RNA_seq Pipeline

This repository is for maintaining the codes for RNA_seq dataset.

Pipeline:

1. Download the Dataset:

Download the Census of Immune Cells dataset from https://preview.data.humancellatlas.org.

This will create 4 folders with fastq.gz files. Unzip the files in each folder:

tar -xzf *.fastq.gz

2. Prepare the Dataset:

1. Download the cellranger sofware from here.
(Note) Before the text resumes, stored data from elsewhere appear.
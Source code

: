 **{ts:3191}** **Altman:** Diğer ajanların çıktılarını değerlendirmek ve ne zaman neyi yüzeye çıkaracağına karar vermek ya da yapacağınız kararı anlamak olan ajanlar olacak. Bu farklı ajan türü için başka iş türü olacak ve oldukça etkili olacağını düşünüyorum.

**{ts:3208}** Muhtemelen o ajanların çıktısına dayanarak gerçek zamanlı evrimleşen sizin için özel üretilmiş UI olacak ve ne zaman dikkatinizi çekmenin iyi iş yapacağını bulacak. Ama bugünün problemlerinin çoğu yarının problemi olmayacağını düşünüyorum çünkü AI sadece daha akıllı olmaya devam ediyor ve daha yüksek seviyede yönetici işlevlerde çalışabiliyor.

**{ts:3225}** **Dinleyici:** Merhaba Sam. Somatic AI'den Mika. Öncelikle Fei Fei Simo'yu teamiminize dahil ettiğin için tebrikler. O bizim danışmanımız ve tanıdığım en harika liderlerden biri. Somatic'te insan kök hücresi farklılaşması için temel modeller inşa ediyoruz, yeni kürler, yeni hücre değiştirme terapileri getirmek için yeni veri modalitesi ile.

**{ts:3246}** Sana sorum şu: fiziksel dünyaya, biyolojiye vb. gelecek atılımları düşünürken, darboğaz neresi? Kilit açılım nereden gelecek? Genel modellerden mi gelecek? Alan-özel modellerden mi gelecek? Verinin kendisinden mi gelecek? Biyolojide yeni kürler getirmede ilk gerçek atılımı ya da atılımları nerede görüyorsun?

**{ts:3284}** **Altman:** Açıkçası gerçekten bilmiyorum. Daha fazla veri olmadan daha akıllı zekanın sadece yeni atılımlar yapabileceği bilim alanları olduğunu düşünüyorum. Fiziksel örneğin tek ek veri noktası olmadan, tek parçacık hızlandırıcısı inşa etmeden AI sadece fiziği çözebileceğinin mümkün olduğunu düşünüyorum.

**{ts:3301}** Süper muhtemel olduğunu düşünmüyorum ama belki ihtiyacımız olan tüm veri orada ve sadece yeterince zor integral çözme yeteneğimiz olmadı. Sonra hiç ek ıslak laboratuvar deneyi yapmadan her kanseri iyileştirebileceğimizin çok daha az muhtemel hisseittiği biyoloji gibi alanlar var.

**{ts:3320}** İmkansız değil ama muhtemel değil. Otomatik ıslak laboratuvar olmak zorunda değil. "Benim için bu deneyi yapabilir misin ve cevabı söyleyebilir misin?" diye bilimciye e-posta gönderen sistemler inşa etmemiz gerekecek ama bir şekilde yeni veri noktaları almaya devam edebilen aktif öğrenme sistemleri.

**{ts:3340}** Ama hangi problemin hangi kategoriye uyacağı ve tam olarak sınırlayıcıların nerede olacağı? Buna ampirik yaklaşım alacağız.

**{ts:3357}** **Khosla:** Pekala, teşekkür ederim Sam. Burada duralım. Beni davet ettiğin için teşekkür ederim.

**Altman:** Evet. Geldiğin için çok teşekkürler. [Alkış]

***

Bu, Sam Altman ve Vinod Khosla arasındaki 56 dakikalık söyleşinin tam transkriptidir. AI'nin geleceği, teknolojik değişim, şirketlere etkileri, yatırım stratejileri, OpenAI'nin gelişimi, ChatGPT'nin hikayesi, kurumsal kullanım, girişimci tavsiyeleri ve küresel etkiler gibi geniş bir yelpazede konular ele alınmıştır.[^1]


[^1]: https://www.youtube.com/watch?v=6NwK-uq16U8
2. Download the GRCh38 as the reference.

3. Run cellranger count following the instructions from here. For example for MantonBM1:

cellranger count --id=MantonBM1 \
--fastqs=2a87dc5c-0c3c-4d91-a348-5d784ab48b92 \
--transcriptome=<path_to_reference_file> \
--sample=MantonBM1_HiSeq_1,MantonBM1_HiSeq_2,MantonBM1_HiSeq_3,MantonBM1_HiSeq_4,MantonBM1_HiSeq_5,MantonBM1_HiSeq_6,MantonBM1_HiSeq_7,MantonBM1_HiSeq_8

This will create a folder MantonBM1.

Locate the filtered_gene_bc_matrices_h5.h5 file.
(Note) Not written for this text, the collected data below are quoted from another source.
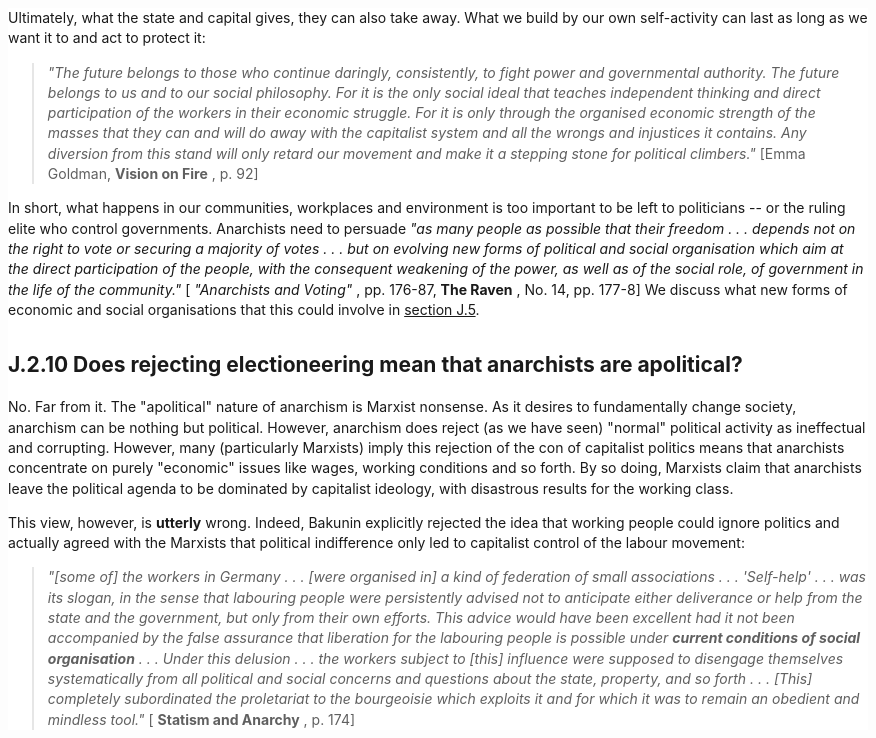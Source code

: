 Ultimately, what the state and capital gives, they can also take away. What we
build by our own self-activity can last as long as we want it to and act to
protect it:

> _"The future belongs to those who continue daringly, consistently, to fight
> power and governmental authority. The future belongs to us and to our social
> philosophy. For it is the only social ideal that teaches independent
> thinking and direct participation of the workers in their economic struggle.
> For it is only through the organised economic strength of the masses that
> they can and will do away with the capitalist system and all the wrongs and
> injustices it contains. Any diversion from this stand will only retard our
> movement and make it a stepping stone for political climbers."_ [Emma
> Goldman, **Vision on Fire** , p. 92]

In short, what happens in our communities, workplaces and environment is too
important to be left to politicians -- or the ruling elite who control
governments. Anarchists need to persuade _"as many people as possible that
their freedom . . . depends not on the right to vote or securing a majority of
votes . . . but on evolving new forms of political and social organisation
which aim at the direct participation of the people, with the consequent
weakening of the power, as well as of the social role, of government in the
life of the community."_ [ _"Anarchists and Voting"_ , pp. 176-87, **The
Raven** , No. 14, pp. 177-8] We discuss what new forms of economic and social
organisations that this could involve in [section J.5](secJ5.md).

## J.2.10 Does rejecting electioneering mean that anarchists are apolitical?

No. Far from it. The "apolitical" nature of anarchism is Marxist nonsense. As
it desires to fundamentally change society, anarchism can be nothing but
political. However, anarchism does reject (as we have seen) "normal" political
activity as ineffectual and corrupting. However, many (particularly Marxists)
imply this rejection of the con of capitalist politics means that anarchists
concentrate on purely "economic" issues like wages, working conditions and so
forth. By so doing, Marxists claim that anarchists leave the political agenda
to be dominated by capitalist ideology, with disastrous results for the
working class.

This view, however, is **utterly** wrong. Indeed, Bakunin explicitly rejected
the idea that working people could ignore politics and actually agreed with
the Marxists that political indifference only led to capitalist control of the
labour movement:

> _"[some of] the workers in Germany . . . [were organised in] a kind of
> federation of small associations . . . 'Self-help' . . . was its slogan, in
> the sense that labouring people were persistently advised not to anticipate
> either deliverance or help from the state and the government, but only from
> their own efforts. This advice would have been excellent had it not been
> accompanied by the false assurance that liberation for the labouring people
> is possible under **current conditions of social organisation** . . . Under
> this delusion . . . the workers subject to [this] influence were supposed to
> disengage themselves systematically from all political and social concerns
> and questions about the state, property, and so forth . . . [This]
> completely subordinated the proletariat to the bourgeoisie which exploits it
> and for which it was to remain an obedient and mindless tool."_ [ **Statism
> and Anarchy** , p. 174]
3. Run Non-Parametric Clustering:

You have following parameters to tune for different setting:

• cutoff_thresh : Remove genes that the sum of counts is below threshold
• dim_red_method: Dimension reduction method { 'PCA' , 'SNE'}
• red_dim : Reduced dimension

It will visualize samples in a color-coded manner like this:

You can provide gene names (space separate the names) and see the heatmap of the sum of expressesd genes in each cluster.